WHAT TO WORK ON: Every entry must be transcribed exactly. Pictures are not part of the copy.

INFORMATION SHOWN:

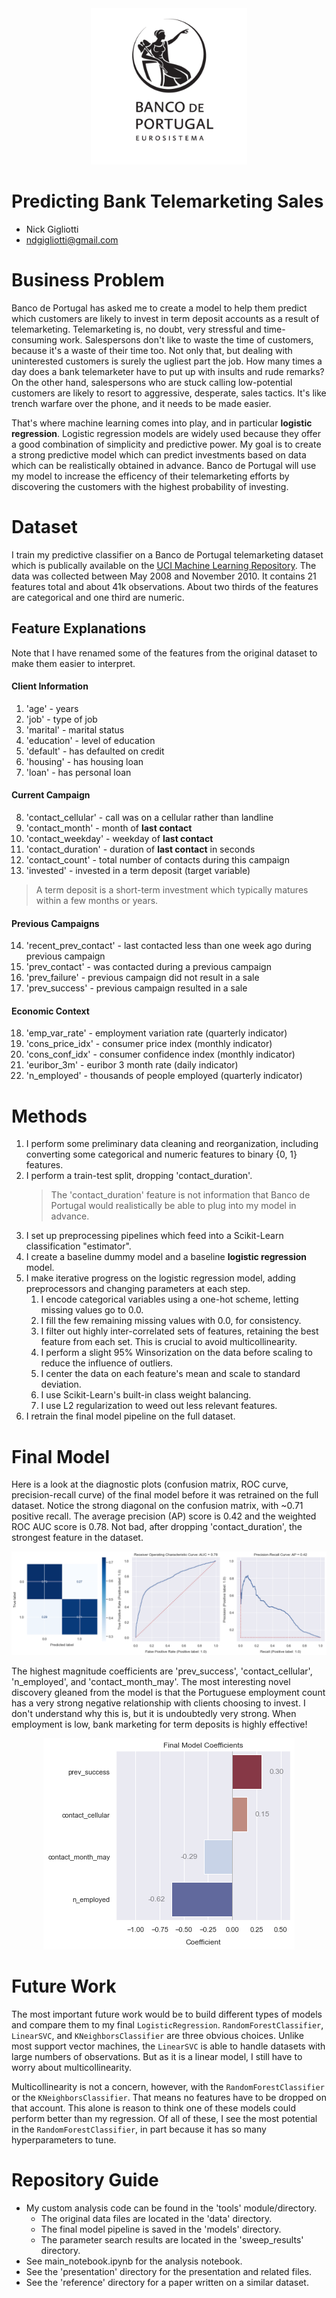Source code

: <div align="center">
<img src="images/banco_de_portugal.png" alt="Banco de Portugal" width="250">
</div>

# Predicting Bank Telemarketing Sales

- Nick Gigliotti
- ndgigliotti@gmail.com

# Business Problem

Banco de Portugal has asked me to create a model to help them predict which customers are likely to invest in term deposit accounts as a result of telemarketing. Telemarketing is, no doubt, very stressful and time-consuming work. Salespersons don't like to waste the time of customers, because it's a waste of their time too. Not only that, but dealing with uninterested customers is surely the ugliest part the job. How many times a day does a bank telemarketer have to put up with insults and rude remarks? On the other hand, salespersons who are stuck calling low-potential customers are likely to resort to aggressive, desperate, sales tactics. It's like trench warfare over the phone, and it needs to be made easier.

That's where machine learning comes into play, and in particular **logistic regression**. Logistic regression models are widely used because they offer a good combination of simplicity and predictive power. My goal is to create a strong predictive model which can predict investments based on data which can be realistically obtained in advance. Banco de Portugal will use my model to increase the efficency of their telemarketing efforts by discovering the customers with the highest probability of investing.


# Dataset
I train my predictive classifier on a Banco de Portugal telemarketing dataset which is publically available on the [UCI Machine Learning Repository](https://archive.ics.uci.edu/ml/datasets/Bank+Marketing). The data was collected between May 2008 and November 2010. It contains 21 features total and about 41k observations. About two thirds of the features are categorical and one third are numeric.

## Feature Explanations

Note that I have renamed some of the features from the original dataset to make them easier to interpret.

#### Client Information
   
1. 'age' - years
2. 'job' - type of job
3. 'marital' - marital status
4. 'education' - level of education
5. 'default' - has defaulted on credit
6. 'housing' - has housing loan
7. 'loan' - has personal loan

#### Current Campaign

8. 'contact_cellular' - call was on a cellular rather than landline
9. 'contact_month' - month of **last contact**
10. 'contact_weekday' - weekday of **last contact**
11. 'contact_duration' - duration of **last contact** in seconds
12. 'contact_count' - total number of contacts during this campaign
13. 'invested' - invested in a term deposit (target variable)

>A term deposit is a short-term investment which typically matures within a few months or years.

#### Previous Campaigns

14. 'recent_prev_contact' - last contacted less than one week ago during previous campaign
15. 'prev_contact' - was contacted during a previous campaign
16. 'prev_failure' - previous campaign did not result in a sale
17. 'prev_success' - previous campaign resulted in a sale

#### Economic Context

18. 'emp_var_rate' - employment variation rate (quarterly indicator)
19. 'cons_price_idx' - consumer price index (monthly indicator)
20. 'cons_conf_idx' - consumer confidence index (monthly indicator)
21. 'euribor_3m' - euribor 3 month rate (daily indicator)
22. 'n_employed' - thousands of people employed (quarterly indicator)

# Methods

1. I perform some preliminary data cleaning and reorganization, including converting some categorical and numeric features to binary {0, 1} features.
2. I perform a train-test split, dropping 'contact_duration'.
    > The 'contact_duration' feature is not information that Banco de Portugal would realistically be able to plug into my model in advance.
3. I set up preprocessing pipelines which feed into a Scikit-Learn classification "estimator".
4. I create a baseline dummy model and a baseline **logistic regression** model.
5. I make iterative progress on the logistic regression model, adding preprocessors and changing parameters at each step.
    1. I encode categorical variables using a one-hot scheme, letting missing values go to 0.0.
    2. I fill the few remaining missing values with 0.0, for consistency.
    4. I filter out highly inter-correlated sets of features, retaining the best feature from each set. This is crucial to avoid multicollinearity.
    5. I perform a slight 95% Winsorization on the data before scaling to reduce the influence of outliers.
    6. I center the data on each feature's mean and scale to standard deviation.
    7. I use Scikit-Learn's built-in class weight balancing.
    8. I use L2 regularization to weed out less relevant features.
6. I retrain the final model pipeline on the full dataset.

# Final Model

Here is a look at the diagnostic plots (confusion matrix, ROC curve, precision-recall curve) of the final model before it was retrained on the full dataset. Notice the strong diagonal on the confusion matrix, with ~0.71 positive recall. The average precision (AP) score is 0.42 and the weighted ROC AUC score is 0.78. Not bad, after dropping 'contact_duration', the strongest feature in the dataset.
<div align="center">

![png](images/main_notebook_117_1.png)

</div>
The highest magnitude coefficients are 'prev_success', 'contact_cellular', 'n_employed', and 'contact_month_may'. The most interesting novel discovery gleaned from the model is that the Portuguese employment count has a very strong negative relationship with clients choosing to invest. I don't understand why this is, but it is undoubtedly very strong. When employment is low, bank marketing for term deposits is highly effective!

<div align="center">

![png](images/main_notebook_125_1.png)
    
</div>

# Future Work

The most important future work would be to build different types of models and compare them to my final `LogisticRegression`. `RandomForestClassifier`, `LinearSVC`, and `KNeighborsClassifier` are three obvious choices. Unlike most support vector machines, the `LinearSVC` is able to handle datasets with large numbers of observations. But as it is a linear model, I still have to worry about multicollinearity.

Multicollinearity is not a concern, however, with the `RandomForestClassifier` or the `KNeighborsClassifier`. That means no features have to be dropped on that account. This alone is reason to think one of these models could perform better than my regression.  Of all of these, I see the most potential in the `RandomForestClassifier`, in part because it has so many hyperparameters to tune.

# Repository Guide

- My custom analysis code can be found in the 'tools' module/directory.
  - The original data files are located in the 'data' directory.
  - The final model pipeline is saved in the 'models' directory.
  - The parameter search results are located in the 'sweep_results' directory.
- See main_notebook.ipynb for the analysis notebook.
- See the 'presentation' directory for the presentation and related files.
- See the 'reference' directory for a paper written on a similar dataset.
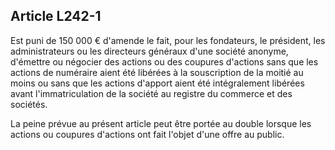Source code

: Article L242-1
----
Est puni de 150 000 € d'amende le fait, pour les fondateurs, le président, les
administrateurs ou les directeurs généraux d'une société anonyme, d'émettre ou
négocier des actions ou des coupures d'actions sans que les actions de numéraire
aient été libérées à la souscription de la moitié au moins ou sans que les
actions d'apport aient été intégralement libérées avant l'immatriculation de la
société au registre du commerce et des sociétés.

La peine prévue au présent article peut être portée au double lorsque les
actions ou coupures d'actions ont fait l'objet d'une offre au public.
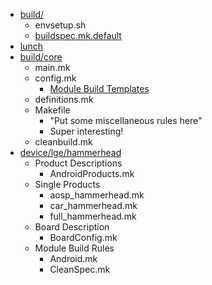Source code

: - [build/](http://androidxref.com/5.1.0_r1/xref/build)
  - envsetup.sh
  - [buildspec.mk.default](http://androidxref.com/5.1.0_r1/xref/build/buildspec.mk.default)
- [lunch](http://androidxref.com/5.1.0_r1/xref/build/envsetup.sh#481)
- [build/core](http://androidxref.com/5.1.0_r1/xref/build/core/)
  - main.mk
  - config.mk
    - [Module Build Templates](http://androidxref.com/5.1.0_r1/xref/build/core/config.mk#62)
  - definitions.mk
  - Makefile
    - "Put some miscellaneous rules here"
    - Super interesting!
  - cleanbuild.mk
- [device/lge/hammerhead](http://androidxref.com/5.1.0_r1/xref/device/lge/hammerhead/)
  - Product Descriptions
    - AndroidProducts.mk
  - Single Products
    - aosp_hammerhead.mk
    - car_hammerhead.mk
    - full_hammerhead.mk
  - Board Description
    - BoardConfig.mk
  - Module Build Rules
    - Android.mk
    - CleanSpec.mk
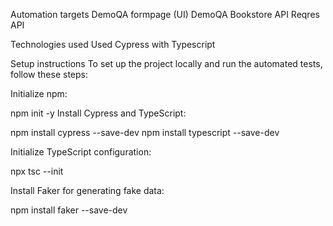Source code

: Automation targets
DemoQA formpage (UI)
DemoQA Bookstore API
Reqres API

Technologies used
Used Cypress with Typescript

Setup instructions
To set up the project locally and run the automated tests, follow these steps:

Initialize npm:

npm init -y
Install Cypress and TypeScript:

npm install cypress --save-dev
npm install typescript --save-dev

Initialize TypeScript configuration:

npx tsc --init

Install Faker for generating fake data:

npm install faker --save-dev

SOLUTION TO THIS TASK:
Source code

: <div align="center">
<img src="images/banco_de_portugal.png" alt="Banco de Portugal" width="250">
</div>

# Predicting Bank Telemarketing Sales

- Nick Gigliotti
- ndgigliotti@gmail.com

# Business Problem

Banco de Portugal has asked me to create a model to help them predict which customers are likely to invest in term deposit accounts as a result of telemarketing. Telemarketing is, no doubt, very stressful and time-consuming work. Salespersons don't like to waste the time of customers, because it's a waste of their time too. Not only that, but dealing with uninterested customers is surely the ugliest part the job. How many times a day does a bank telemarketer have to put up with insults and rude remarks? On the other hand, salespersons who are stuck calling low-potential customers are likely to resort to aggressive, desperate, sales tactics. It's like trench warfare over the phone, and it needs to be made easier.

That's where machine learning comes into play, and in particular **logistic regression**. Logistic regression models are widely used because they offer a good combination of simplicity and predictive power. My goal is to create a strong predictive model which can predict investments based on data which can be realistically obtained in advance. Banco de Portugal will use my model to increase the efficency of their telemarketing efforts by discovering the customers with the highest probability of investing.


# Dataset
I train my predictive classifier on a Banco de Portugal telemarketing dataset which is publically available on the [UCI Machine Learning Repository](https://archive.ics.uci.edu/ml/datasets/Bank+Marketing). The data was collected between May 2008 and November 2010. It contains 21 features total and about 41k observations. About two thirds of the features are categorical and one third are numeric.

## Feature Explanations

Note that I have renamed some of the features from the original dataset to make them easier to interpret.

#### Client Information
   
1. 'age' - years
2. 'job' - type of job
3. 'marital' - marital status
4. 'education' - level of education
5. 'default' - has defaulted on credit
6. 'housing' - has housing loan
7. 'loan' - has personal loan

#### Current Campaign

8. 'contact_cellular' - call was on a cellular rather than landline
9. 'contact_month' - month of **last contact**
10. 'contact_weekday' - weekday of **last contact**
11. 'contact_duration' - duration of **last contact** in seconds
12. 'contact_count' - total number of contacts during this campaign
13. 'invested' - invested in a term deposit (target variable)

>A term deposit is a short-term investment which typically matures within a few months or years.

#### Previous Campaigns

14. 'recent_prev_contact' - last contacted less than one week ago during previous campaign
15. 'prev_contact' - was contacted during a previous campaign
16. 'prev_failure' - previous campaign did not result in a sale
17. 'prev_success' - previous campaign resulted in a sale

#### Economic Context

18. 'emp_var_rate' - employment variation rate (quarterly indicator)
19. 'cons_price_idx' - consumer price index (monthly indicator)
20. 'cons_conf_idx' - consumer confidence index (monthly indicator)
21. 'euribor_3m' - euribor 3 month rate (daily indicator)
22. 'n_employed' - thousands of people employed (quarterly indicator)

# Methods

1. I perform some preliminary data cleaning and reorganization, including converting some categorical and numeric features to binary {0, 1} features.
2. I perform a train-test split, dropping 'contact_duration'.
    > The 'contact_duration' feature is not information that Banco de Portugal would realistically be able to plug into my model in advance.
3. I set up preprocessing pipelines which feed into a Scikit-Learn classification "estimator".
4. I create a baseline dummy model and a baseline **logistic regression** model.
5. I make iterative progress on the logistic regression model, adding preprocessors and changing parameters at each step.
    1. I encode categorical variables using a one-hot scheme, letting missing values go to 0.0.
    2. I fill the few remaining missing values with 0.0, for consistency.
    4. I filter out highly inter-correlated sets of features, retaining the best feature from each set. This is crucial to avoid multicollinearity.
    5. I perform a slight 95% Winsorization on the data before scaling to reduce the influence of outliers.
    6. I center the data on each feature's mean and scale to standard deviation.
    7. I use Scikit-Learn's built-in class weight balancing.
    8. I use L2 regularization to weed out less relevant features.
6. I retrain the final model pipeline on the full dataset.

# Final Model

Here is a look at the diagnostic plots (confusion matrix, ROC curve, precision-recall curve) of the final model before it was retrained on the full dataset. Notice the strong diagonal on the confusion matrix, with ~0.71 positive recall. The average precision (AP) score is 0.42 and the weighted ROC AUC score is 0.78. Not bad, after dropping 'contact_duration', the strongest feature in the dataset.
<div align="center">

![png](images/main_notebook_117_1.png)

</div>
The highest magnitude coefficients are 'prev_success', 'contact_cellular', 'n_employed', and 'contact_month_may'. The most interesting novel discovery gleaned from the model is that the Portuguese employment count has a very strong negative relationship with clients choosing to invest. I don't understand why this is, but it is undoubtedly very strong. When employment is low, bank marketing for term deposits is highly effective!

<div align="center">

![png](images/main_notebook_125_1.png)
    
</div>

# Future Work

The most important future work would be to build different types of models and compare them to my final `LogisticRegression`. `RandomForestClassifier`, `LinearSVC`, and `KNeighborsClassifier` are three obvious choices. Unlike most support vector machines, the `LinearSVC` is able to handle datasets with large numbers of observations. But as it is a linear model, I still have to worry about multicollinearity.

Multicollinearity is not a concern, however, with the `RandomForestClassifier` or the `KNeighborsClassifier`. That means no features have to be dropped on that account. This alone is reason to think one of these models could perform better than my regression.  Of all of these, I see the most potential in the `RandomForestClassifier`, in part because it has so many hyperparameters to tune.

# Repository Guide

- My custom analysis code can be found in the 'tools' module/directory.
  - The original data files are located in the 'data' directory.
  - The final model pipeline is saved in the 'models' directory.
  - The parameter search results are located in the 'sweep_results' directory.
- See main_notebook.ipynb for the analysis notebook.
- See the 'presentation' directory for the presentation and related files.
- See the 'reference' directory for a paper written on a similar dataset.
Source code

: Article L242-1
----
Est puni de 150 000 € d'amende le fait, pour les fondateurs, le président, les
administrateurs ou les directeurs généraux d'une société anonyme, d'émettre ou
négocier des actions ou des coupures d'actions sans que les actions de numéraire
aient été libérées à la souscription de la moitié au moins ou sans que les
actions d'apport aient été intégralement libérées avant l'immatriculation de la
société au registre du commerce et des sociétés.

La peine prévue au présent article peut être portée au double lorsque les
actions ou coupures d'actions ont fait l'objet d'une offre au public.
Source code

: - [build/](http://androidxref.com/5.1.0_r1/xref/build)
  - envsetup.sh
  - [buildspec.mk.default](http://androidxref.com/5.1.0_r1/xref/build/buildspec.mk.default)
- [lunch](http://androidxref.com/5.1.0_r1/xref/build/envsetup.sh#481)
- [build/core](http://androidxref.com/5.1.0_r1/xref/build/core/)
  - main.mk
  - config.mk
    - [Module Build Templates](http://androidxref.com/5.1.0_r1/xref/build/core/config.mk#62)
  - definitions.mk
  - Makefile
    - "Put some miscellaneous rules here"
    - Super interesting!
  - cleanbuild.mk
- [device/lge/hammerhead](http://androidxref.com/5.1.0_r1/xref/device/lge/hammerhead/)
  - Product Descriptions
    - AndroidProducts.mk
  - Single Products
    - aosp_hammerhead.mk
    - car_hammerhead.mk
    - full_hammerhead.mk
  - Board Description
    - BoardConfig.mk
  - Module Build Rules
    - Android.mk
    - CleanSpec.mk
Source code

: Automation targets
DemoQA formpage (UI)
DemoQA Bookstore API
Reqres API

Technologies used
Used Cypress with Typescript

Setup instructions
To set up the project locally and run the automated tests, follow these steps:

Initialize npm:

npm init -y
Install Cypress and TypeScript:

npm install cypress --save-dev
npm install typescript --save-dev

Initialize TypeScript configuration:

npx tsc --init

Install Faker for generating fake data:

npm install faker --save-dev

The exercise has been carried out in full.